L’ordine dunque è stato impartito e in casa sovranista la disciplina regna sovrana, qualche smagliatura liberale si nota in Forza Italia (Andrea Cangini, Simone Baldelli, Nazario Pagano) lambendo big come Renato Brunetta e Mara Carfagna, culturalmente lontani dalla sarabanda populista dei Cinquestelle ma politicamente restii a mettersi di traverso.
È noto che Guido Crosetto, spirito libero e liberale pur in un partito come Fratelli d’Italia che non ha esattamente queste caratteristiche, è da tempo avvelenato contro un referendum che – come disse qualche tempo fa in Transatlantico – «è l’ultima tappa della distruzione della democrazia»: parole inequivoche che non lasciano dubbi sul suo No.
Un No personale e non certo polemico nei confronti di “Giorgia”, la quale non vede l’ora di mettere il cappello sulla vittoria dei Sì, magari sommandola a una bella affermazione di Fratelli d’Italia alle regionali (occhio al suo Raffaele Fitto in Puglia).
Di certo, i dissidenti sono molti di più di quanto non sia evidente in pubblico.

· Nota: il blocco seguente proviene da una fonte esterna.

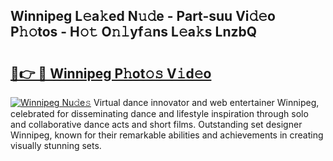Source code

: ## Winnipeg L𝚎a𝚔ed N𝚞𝚍e - Part-suu Vi𝚍𝚎o P𝚑𝚘tos - H𝚘𝚝 O𝚗𝚕yf𝚊ns L𝚎a𝚔s LnzbQ

# <h2><a href="http://kf2397.oniu.top/?m=Winnipeg">🔗👉 🔴 Winnipeg P𝚑ot𝚘𝚜 V𝚒d𝚎o</a></h2>

[![Winnipeg Nu𝚍e𝚜](https://i.imgur.com/0qMVB7G.gif)](http://kf2397.oniu.top/?m=Winnipeg)
Virtual dance innovator and web entertainer Winnipeg, celebrated for disseminating dance and lifestyle inspiration through solo and collaborative dance acts and short films. Outstanding set designer Winnipeg, known for their remarkable abilities and achievements in creating visually stunning sets.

Ci dice Nazario Pagano, uno dei tre senatori (con Cangini e Nannicini) promotori del referendum: «Date retta a me, nel segreto dell’urna quasi tutti i parlamentari di Forza Italia e diversi leghisti voteranno contro questo attacco dei grillini alla politica».
Per arginare, insomma, quella che potrebbe essere una valanga, stante l’attuale pessima considerazione che i cittadini hanno dei “politici”: ma nessuno si schiererà pubblicamente per ordini superiori.

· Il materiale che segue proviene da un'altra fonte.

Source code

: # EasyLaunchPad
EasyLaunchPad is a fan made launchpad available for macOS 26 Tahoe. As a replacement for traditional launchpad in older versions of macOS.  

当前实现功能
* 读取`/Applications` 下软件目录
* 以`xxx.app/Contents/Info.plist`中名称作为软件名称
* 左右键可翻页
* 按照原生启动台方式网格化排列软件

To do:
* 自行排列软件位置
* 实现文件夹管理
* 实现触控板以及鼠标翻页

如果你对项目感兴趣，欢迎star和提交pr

Il punto però sta in una contraddizione politica di fondo. Quella per cui la destra, di fatto, si sta accodando ad una iniziativa targata Cinquestelle e appoggiata (pur con tutti i malumori che sappiamo) dal Partito democratico e da Liberi e uguali, mentre Italia viva è più sfumata: in parole povere un’iniziativa nata e cresciuta nella pancia di quel governo a cui la destra si oppone.
È un copione che ha persino del ridicolo, quasi fosse un’ottocentesca commedia degli equivoci: con l’opposizione che vota Sì ad una riforma del governo, o comunque delle forze che lo compongono, creando l’inedito assoluto di un referendum che vede tutti i partiti (tranne forze minori) schierati dalla stessa parte.
Tanto che suona patetico il ricordo delle parole usate a fine gennaio da Salvini – «con la vittoria del Sì il Parlamento sarà delegittimato» -, era ancora fissato con l’idea della spallata che naturalmente la sera del 21 settembre, ultimo giorno dell’estate, non ci sarà affatto.
E viene invece da chiedersi chi otterrà il maggior dividendo da una probabilissima vittoria dei Sì. Con Di Maio (e Conte) che brinderanno al colpo di machete al Parlamento e la destra che farà altrettanto, in un affratellamento di un giorno sui calcinacci della rappresentatività democratica.